Three steps to the “best next” workplace
When COVID-19 wanes, returning to normal won’t be good enough. Leaders need practices to help them create a future that’s amazing.
“I can’t wait to get everyone back to the office!” “I’m never going to need an office again!” From these two extremes to a thousand variations in between, leaders are thinking about what work will look like once a critical mass of the population has been vaccinated against COVID-19. Much of the conversation focuses on what we will do: where we will work and how much flexibility will be permitted (or demanded). A richer, more important question is how we will be with one other as post-pandemic routines emerge.
The coronavirus has been horrific in terms of deaths, suffering, and disruption to people’s lives. It’s been a rough ride for most businesses, too. But a forced period of trial and error has opened people’s minds to new practices. COVID-19 has handed executives in legacy organizations the closest thing they’ll ever get to a blank sheet of paper for rewriting workplace norms and expectations. Everyone is now ready for a wave of change — but visions of what the “best next” looks like vary widely.
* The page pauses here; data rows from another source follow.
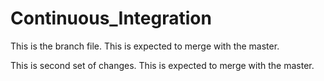 # Continuous_Integration



This is the branch file.
This is expected to merge  with the master.

This is second set of changes.
This is expected to merge  with the master.
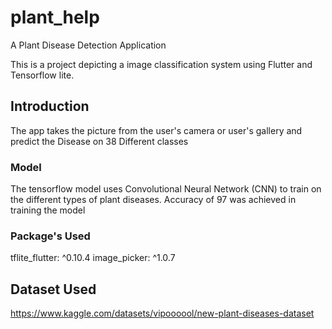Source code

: # plant_help

A Plant Disease Detection Application

This is a project depicting a image classification system using Flutter and Tensorflow lite.

## Introduction
The app takes the picture from the user's camera or user's gallery and predict the Disease on 38 Different classes

### Model
The tensorflow model uses Convolutional Neural Network (CNN) to train on the different types of plant diseases.
Accuracy of 97 was achieved in training the model

### Package's Used
  tflite_flutter: ^0.10.4
  image_picker: ^1.0.7


## Dataset Used
https://www.kaggle.com/datasets/vipoooool/new-plant-diseases-dataset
To lead your organization into its ideal future, you’ll need to create the space for open, honest conversations so you can harvest wisdom from your people and learn from the pandemic. Here are three related leadership practices to help you move beyond simply a return to normal.
Declare yourselves. This is a practice I picked up from Doug Conant, former CEO of Campbell Soup Company. In his book, TouchPoints, Conant advises leaders to openly share “why you choose to lead and the code you choose to live by.” I suggest extending a version of this challenge to everyone in your workforce and making it more granular. During these past several months, each of us has had the chance to learn what motivates us and how we can be happiest and most productive (or not). Create a forum for team members to share their insights, and use these insights to inform elements of your workplace, such as space configurations, work schedules, norms, and practices.
You might discover that your cool open floor plan wasn’t universally loved, but no one wanted to be the first to say so. Or it could turn out that a lot of people think the features of your online meeting platform make it preferable to in-person gatherings. Maybe you’ll realize that your employees’ primary passion is their kids, not next quarter’s marketing campaign. This feedback is invaluable to understanding how team members can best work together. Adam Segal, CEO of workplace experience design company Cove, said recently in the New York Times, “I think the future is actually having to manage people.” To do that, you must get to know workers as multifaceted human beings. Asking them to declare themselves is a brave first step.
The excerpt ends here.